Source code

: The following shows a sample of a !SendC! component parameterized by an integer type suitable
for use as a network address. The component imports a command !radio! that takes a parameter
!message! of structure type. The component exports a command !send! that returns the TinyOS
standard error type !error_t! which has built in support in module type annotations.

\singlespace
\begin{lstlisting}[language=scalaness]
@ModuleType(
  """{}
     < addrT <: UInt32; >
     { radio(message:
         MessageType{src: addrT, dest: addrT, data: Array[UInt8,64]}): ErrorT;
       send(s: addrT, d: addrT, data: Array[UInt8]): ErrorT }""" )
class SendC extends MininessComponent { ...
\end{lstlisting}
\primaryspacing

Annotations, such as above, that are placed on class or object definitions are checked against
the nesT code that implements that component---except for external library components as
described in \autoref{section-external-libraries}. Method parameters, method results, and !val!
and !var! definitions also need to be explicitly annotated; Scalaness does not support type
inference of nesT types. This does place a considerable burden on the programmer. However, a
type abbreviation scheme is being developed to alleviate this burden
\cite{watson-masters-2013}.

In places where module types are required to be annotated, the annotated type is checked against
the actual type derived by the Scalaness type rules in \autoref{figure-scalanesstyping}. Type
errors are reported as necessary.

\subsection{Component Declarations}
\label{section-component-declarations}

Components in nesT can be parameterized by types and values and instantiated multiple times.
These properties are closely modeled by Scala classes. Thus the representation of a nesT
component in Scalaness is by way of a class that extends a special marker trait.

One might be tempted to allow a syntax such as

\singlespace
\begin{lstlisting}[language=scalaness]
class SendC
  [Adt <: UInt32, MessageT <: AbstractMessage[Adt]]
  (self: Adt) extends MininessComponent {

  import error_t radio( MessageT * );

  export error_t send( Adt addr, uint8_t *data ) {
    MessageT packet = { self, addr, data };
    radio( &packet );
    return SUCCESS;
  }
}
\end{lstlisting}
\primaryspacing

**WHAT YOU WILL DO**: Would you return all lines from the preceding listing that contain the word "checked"?

**ANSWER TO THE PROBLEM**:
Annotations, such as above, that are placed on class or object definitions are checked against
In places where module types are required to be annotated, the annotated type is checked against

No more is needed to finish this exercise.